The Filesystem Compass: Navigating Directories with Precision

Junior/Mid Engineer Asked at: Microsoft, Azure, Enterprises

Q: How do you recursively list all files with a certain extension in PowerShell?

Why this matters: This question is a performance test disguised as a file search question. The answer separates those who know the command from those who understand the system. On a file server with millions of files, the difference between the naive answer and the professional answer is the difference between a 3-second query and a 30-minute server meltdown.

Interview frequency: Very high. Tests fundamental knowledge of efficient file system interaction.

❌ The Death Trap

The candidate gives the most common, intuitive, and dangerously inefficient answer. They retrieve every single item from the file system and then filter them inside PowerShell. This is the brute-force approach.
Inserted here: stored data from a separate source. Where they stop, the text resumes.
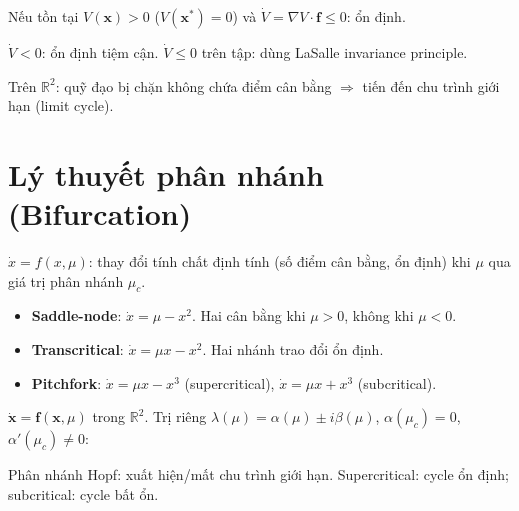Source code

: \documentclass[12pt,a4paper]{article}
\begin{document}
\begin{dinhly}[title={Ổn định Lyapunov}]
  Nếu tồn tại $V(\mathbf{x}) > 0$ ($V(\mathbf{x}^*) = 0$) và $\dot{V} = \nabla V \cdot \mathbf{f} \le 0$: ổn định.

  $\dot{V} < 0$: ổn định tiệm cận. $\dot{V} \le 0$ trên tập: dùng LaSalle invariance principle.
\end{dinhly}

\begin{dinhly}[title={Poincaré--Bendixson}]
  Trên $\mathbb{R}^2$: quỹ đạo bị chặn không chứa điểm cân bằng $\Rightarrow$ tiến đến chu trình giới hạn (limit cycle).
\end{dinhly}

\section{Lý thuyết phân nhánh (Bifurcation)}

\begin{dinhnghia}[title={Phân nhánh}]
  $\dot{x} = f(x, \mu)$: thay đổi tính chất định tính (số điểm cân bằng, ổn định) khi $\mu$ qua giá trị phân nhánh $\mu_c$.
\end{dinhnghia}

\begin{tinhchat}[title={Phân nhánh cơ bản (1D)}]
  \begin{itemize}
    \item \textbf{Saddle-node}: $\dot{x} = \mu - x^2$. Hai cân bằng khi $\mu > 0$, không khi $\mu < 0$.
    \item \textbf{Transcritical}: $\dot{x} = \mu x - x^2$. Hai nhánh trao đổi ổn định.
    \item \textbf{Pitchfork}: $\dot{x} = \mu x - x^3$ (supercritical), $\dot{x} = \mu x + x^3$ (subcritical).
  \end{itemize}
\end{tinhchat}

\begin{dinhly}[title={Phân nhánh Hopf}]
  $\dot{\mathbf{x}} = \mathbf{f}(\mathbf{x}, \mu)$ trong $\mathbb{R}^2$. Trị riêng $\lambda(\mu) = \alpha(\mu) \pm i\beta(\mu)$, $\alpha(\mu_c) = 0$, $\alpha'(\mu_c) \ne 0$:

  Phân nhánh Hopf: xuất hiện/mất chu trình giới hạn. Supercritical: cycle ổn định; subcritical: cycle bất ổn.
\end{dinhly}
\end{document}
"The performance nightmare:

Get-ChildItem -Path C:\... -Recurse | Where-Object { $_.Extension -eq '.log' }
This command tells PowerShell: 'Go get every single file and folder, turn each one into a rich object, bring them all back to me, and *then* I'll look at the extension and tell you which ones I want to keep.' You've made the file system do a mountain of unnecessary work."

🔄 The Reframe

What they're really asking: "I need to find a needle in a haystack the size of a continent. Are you going to ship the entire haystack to my office for me to sift through, or do you know how to ask the haystack for the needle directly?"

This tests your understanding of "shifting left" on performance. The most efficient work is the work that you can get someone else—in this case, the highly-optimized file system provider—to do for you. It's about delegation and leverage, not just execution.

🧠 The Mental Model

I call this the "Librarian's Request" principle. You wouldn't ask a librarian to bring you every book in the library so you can find the ones about dragons. You go to the card catalog first.

1. Specify the Aisle (`-Path`): Tell the librarian which section of the library you're interested in.
2. Use the Card Catalog (`-Filter`): Give the librarian a precise query that they can look up in their optimized index. This is the fastest possible search.
3. Receive Only the Results: The librarian only brings you the books that match your specific request, saving everyone a massive amount of effort.

📖 The War Story

Situation: "We needed to write a script to run a daily audit on a massive Windows file server. The goal was to find all `.mp3` and `.avi` files in user home directories, which violated company policy. The server stored millions of files."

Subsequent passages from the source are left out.